SHARES AVAILABLEFOR AWARDS. Subject to proportionate adjustment in the event of stock splits and similar events, the aggregate number of shares of common stock that may be issued under the 2019 Plan presently is 20.6 million shares, plus a number of additional shares (not to exceed 17.4 million) underlying awards outstanding as of the effective date of the 2019 Plan under the Prior Plan and the ARRIS Plan that thereafter terminate or expire unexercised, or are cancelled, forfeited or lapse for any reason. The amendment to the 2019 Plan would add another 3.2 million shares to the 2019 Plan. The maximum number of shares that may be issued upon exercise of incentive stock options granted under the 2019 Plan is 23.8 million. As of March 3, 2022, only 5,315,249 shares remain available for grant under the 2019 Plan.

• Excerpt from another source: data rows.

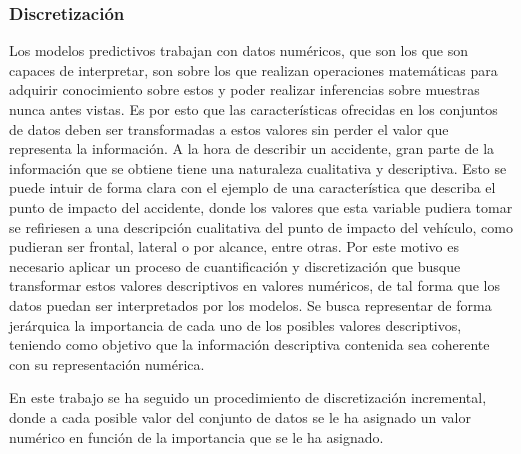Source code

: \documentclass{uathesis-es}
\begin{document}
\subsubsection{Discretización}

Los modelos predictivos trabajan con datos numéricos, que son los que son capaces de interpretar, son sobre los que realizan operaciones matemáticas para adquirir conocimiento sobre estos y poder realizar inferencias sobre muestras nunca antes vistas. Es por esto que las características ofrecidas en los conjuntos de datos deben ser transformadas a estos valores sin perder el valor que representa la información. A la hora de describir un accidente, gran parte de la información que se obtiene tiene una naturaleza cualitativa y descriptiva. Esto se puede intuir de forma clara con el ejemplo de una característica que describa el punto de impacto del accidente, donde los valores que esta variable pudiera tomar se refiriesen a una descripción cualitativa del punto de impacto del vehículo, como pudieran ser frontal, lateral o por alcance, entre otras. Por este motivo es necesario aplicar un proceso de cuantificación y discretización que busque transformar estos valores descriptivos en valores numéricos, de tal forma que los datos puedan ser interpretados por los modelos. Se busca representar de forma jerárquica la importancia de cada uno de los posibles valores descriptivos, teniendo como objetivo que la información descriptiva contenida sea coherente con su representación numérica.


En este trabajo se ha seguido un procedimiento de discretización incremental, donde a cada posible valor del conjunto de datos se le ha asignado un valor numérico en función de la importancia que se le ha asignado.

\end{document}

SHARE COUNTING. Shares subject to awards that terminate or expire unexercised, or are cancelled, forfeited or lapse for any reason, and shares underlying awards that are ultimately settled in cash, will again be available for future grants of awards under the 2019 Plan. To the extent that the full number of shares subject to a full-value award is not issued for any reason, including by reason of failure to achieve maximum performance goals, the unissued shares originally subject to the award will be added back to the plan share reserve. Shares delivered by the participant or withheld from an award to satisfy tax withholding requirements, and shares delivered or withheld to pay the exercise price of an option, will not replenish the plan share reserve. For SARs settled in shares, the full number of shares underlying the award (rather than any lesser number based on the net number of shares actually delivered upon exercise) will count against the plan share reserve. The Committee may grant awards under the 2019 Plan in substitution for awards held by employees of another entity who become employees of the Company as a result of a business combination, and such substitute awards will not count against the plan share reserve. Shares repurchased by the Company on the open market with the proceeds of an Option exercise shall not be added to the Plan share reserve.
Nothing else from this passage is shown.